7. Create a morning ritual that will allow you to begin your day in a calm, unhurried manner, setting the tone for the rest of the day.
8. Take a hike, whether it’s an overnight trip or a half-day excursion through nature.
9. Live by the motto: “A time for everything and everything in its time”.
10. Prioritize. Instead of trying to do it all decide what are the most important things for you to accomplish.
11. Cultivate an abundance mentality. A lot of our rushing about is caused by the fear that if we don’t hurry up, someone else is going to beat us to what we want and we will have to do without.

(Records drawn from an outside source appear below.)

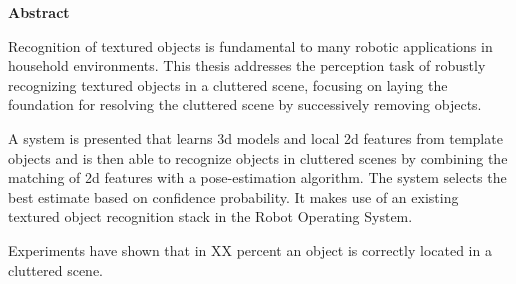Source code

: 

\clearemptydoublepage
{}
{}	





\vspace*{2cm}
\begin{center}
{\Large \bf Abstract}
\end{center}
\vspace{1cm}

Recognition of textured objects is fundamental to many robotic applications in
household environments. This thesis addresses the perception task of robustly
recognizing textured objects in a cluttered scene, focusing on laying the
foundation for resolving the cluttered scene by successively removing objects.

A system is presented that learns 3d models and local 2d features from template
objects and is then able to recognize objects in cluttered scenes by combining
the matching of 2d features with a pose-estimation algorithm. The system
selects the best estimate based on confidence probability. It makes use of an
existing textured object recognition stack in the Robot Operating System.

Experiments have shown that in XX percent an object is correctly located in 
a cluttered scene.

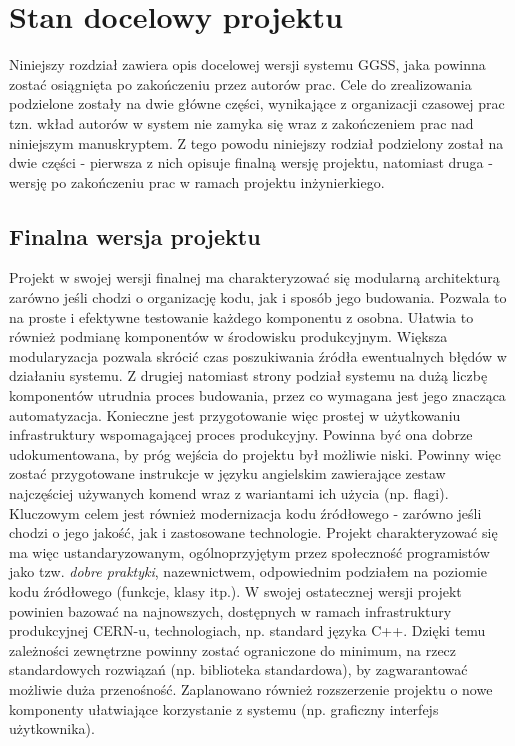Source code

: \chapter{Stan docelowy projektu}
\label{cha:docel}
Niniejszy rozdział zawiera opis docelowej wersji systemu GGSS, jaka powinna zostać osiągnięta po zakończeniu przez autorów prac. Cele do zrealizowania podzielone zostały na dwie główne części, wynikające z organizacji czasowej prac tzn. wkład autorów w system nie zamyka się wraz z zakończeniem prac nad niniejszym manuskryptem. Z tego powodu niniejszy rodział podzielony został na dwie części - pierwsza z nich opisuje finalną wersję projektu, natomiast druga - wersję po zakończeniu prac w ramach projektu inżynierkiego.

\section{Finalna wersja projektu}
Projekt w swojej wersji finalnej ma charakteryzować się modularną architekturą zarówno jeśli chodzi o organizację kodu, jak i sposób jego budowania. Pozwala to na proste i efektywne testowanie każdego komponentu z osobna. Ułatwia to również podmianę komponentów w środowisku produkcyjnym. Większa modularyzacja pozwala skrócić czas poszukiwania źródła ewentualnych błędów w działaniu systemu. Z drugiej natomiast strony podział systemu na dużą liczbę komponentów utrudnia proces budowania, przez co wymagana jest jego znacząca automatyzacja. Konieczne jest przygotowanie więc prostej w użytkowaniu infrastruktury wspomagającej proces produkcyjny. Powinna być ona dobrze udokumentowana, by próg wejścia do projektu był możliwie niski. Powinny więc zostać przygotowane instrukcje w języku angielskim zawierające zestaw najczęściej używanych komend wraz z wariantami ich użycia (np. flagi). Kluczowym celem jest również modernizacja kodu źródłowego - zarówno jeśli chodzi o jego jakość, jak i zastosowane technologie. Projekt charakteryzować się ma więc ustandaryzowanym, ogólnoprzyjętym przez społeczność programistów jako tzw. \textit{dobre praktyki}, nazewnictwem, odpowiednim podziałem na poziomie kodu źródłowego (funkcje, klasy itp.). W swojej ostatecznej wersji projekt powinien bazować na najnowszych, dostępnych w ramach infrastruktury produkcyjnej CERN-u, technologiach, np. standard języka C++. Dzięki temu zależności zewnętrzne powinny zostać ograniczone do minimum, na rzecz standardowych rozwiązań (np. biblioteka standardowa), by zagwarantować możliwie duża przenośność. Zaplanowano również rozszerzenie projektu o nowe komponenty ułatwiające korzystanie z systemu (np. graficzny interfejs użytkownika).

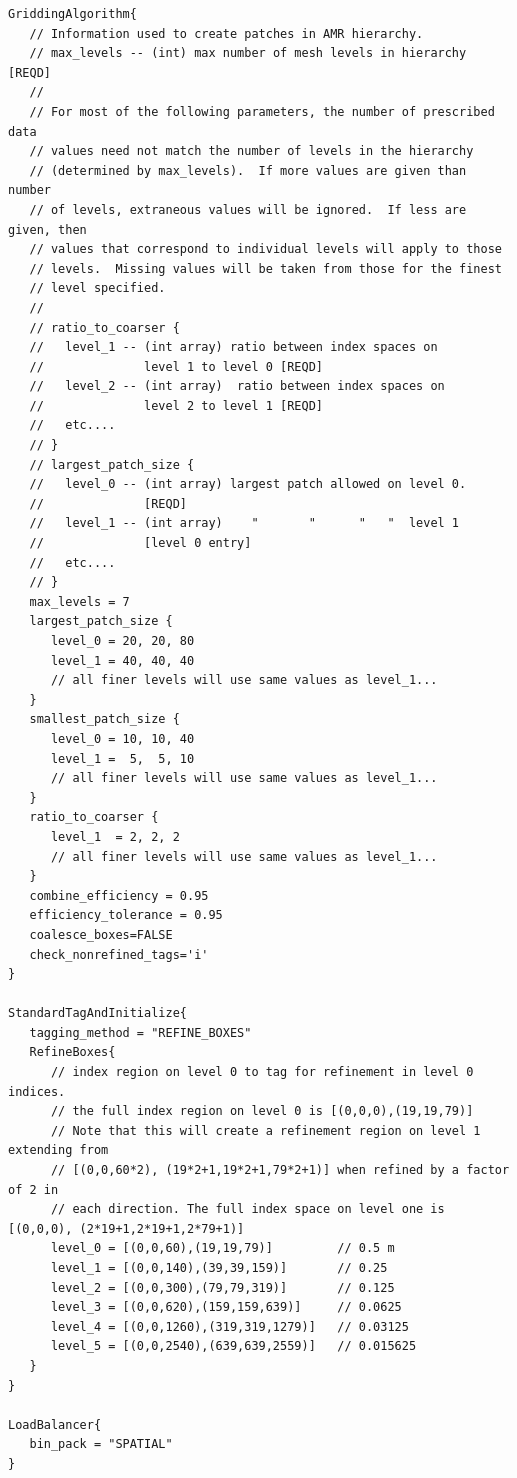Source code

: \documentclass[12pt]{article}
\begin{document}
\begin{verbatim}
GriddingAlgorithm{
   // Information used to create patches in AMR hierarchy.
   // max_levels -- (int) max number of mesh levels in hierarchy [REQD]
   // 
   // For most of the following parameters, the number of prescribed data
   // values need not match the number of levels in the hierarchy 
   // (determined by max_levels).  If more values are given than number 
   // of levels, extraneous values will be ignored.  If less are given, then
   // values that correspond to individual levels will apply to those 
   // levels.  Missing values will be taken from those for the finest
   // level specified.
   //
   // ratio_to_coarser {
   //   level_1 -- (int array) ratio between index spaces on 
   //              level 1 to level 0 [REQD]
   //   level_2 -- (int array)  ratio between index spaces on 
   //              level 2 to level 1 [REQD]
   //   etc....
   // }
   // largest_patch_size {
   //   level_0 -- (int array) largest patch allowed on level 0. 
   //              [REQD]    
   //   level_1 -- (int array)    "       "      "   "  level 1 
   //              [level 0 entry]
   //   etc....                       
   // }
   max_levels = 7 
   largest_patch_size {
      level_0 = 20, 20, 80
      level_1 = 40, 40, 40
      // all finer levels will use same values as level_1...
   }
   smallest_patch_size {
      level_0 = 10, 10, 40
      level_1 =  5,  5, 10
      // all finer levels will use same values as level_1...
   }
   ratio_to_coarser {
      level_1  = 2, 2, 2
      // all finer levels will use same values as level_1...
   }
   combine_efficiency = 0.95
   efficiency_tolerance = 0.95
   coalesce_boxes=FALSE
   check_nonrefined_tags='i'
}

StandardTagAndInitialize{
   tagging_method = "REFINE_BOXES"
   RefineBoxes{
      // index region on level 0 to tag for refinement in level 0 indices.
      // the full index region on level 0 is [(0,0,0),(19,19,79)]
      // Note that this will create a refinement region on level 1 extending from
      // [(0,0,60*2), (19*2+1,19*2+1,79*2+1)] when refined by a factor of 2 in
      // each direction. The full index space on level one is [(0,0,0), (2*19+1,2*19+1,2*79+1)]
      level_0 = [(0,0,60),(19,19,79)]         // 0.5 m
      level_1 = [(0,0,140),(39,39,159)]       // 0.25
      level_2 = [(0,0,300),(79,79,319)]       // 0.125
      level_3 = [(0,0,620),(159,159,639)]     // 0.0625
      level_4 = [(0,0,1260),(319,319,1279)]   // 0.03125
      level_5 = [(0,0,2540),(639,639,2559)]   // 0.015625
   }
}

LoadBalancer{
   bin_pack = "SPATIAL"
}


\end{verbatim}
\end{document}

If we change our frame of mind from scarcity to the knowledge that there is more than enough for all, we will naturally slow down.
12. Making the time to take care of your body now is a better strategy than waiting to have to take time off to deal with illness.
13. Spend a day baking pies, tarts, cupcakes, and muffins.
14. When someone is talking to you, give them your full attention. Instead of rehearsing in your head what you’re going to say next, concentrate on what they’re saying. One of the best ways to connect with others is by truly listening to them.
15. Cultivate mindfulness:
“When we do things with only a part of the mind, we are just skimming the surface of life. Nothing sinks in; nothing has real impact. It leads to an empty feeling inside. Unfortunately, it is this very emptiness that drives us to pack in even more, seeking desperately to fill the void in our hearts. What we need to do is just the opposite: to slow down and live completely in the present. Then every moment will be full.” — Eknath Easwaran
16. Set an egg timer to go off after every forty minutes of sitting at your desk working. When the timer goes off, get up, stretch, drink water, take a breathing break, and close your eyes for a couple of minutes.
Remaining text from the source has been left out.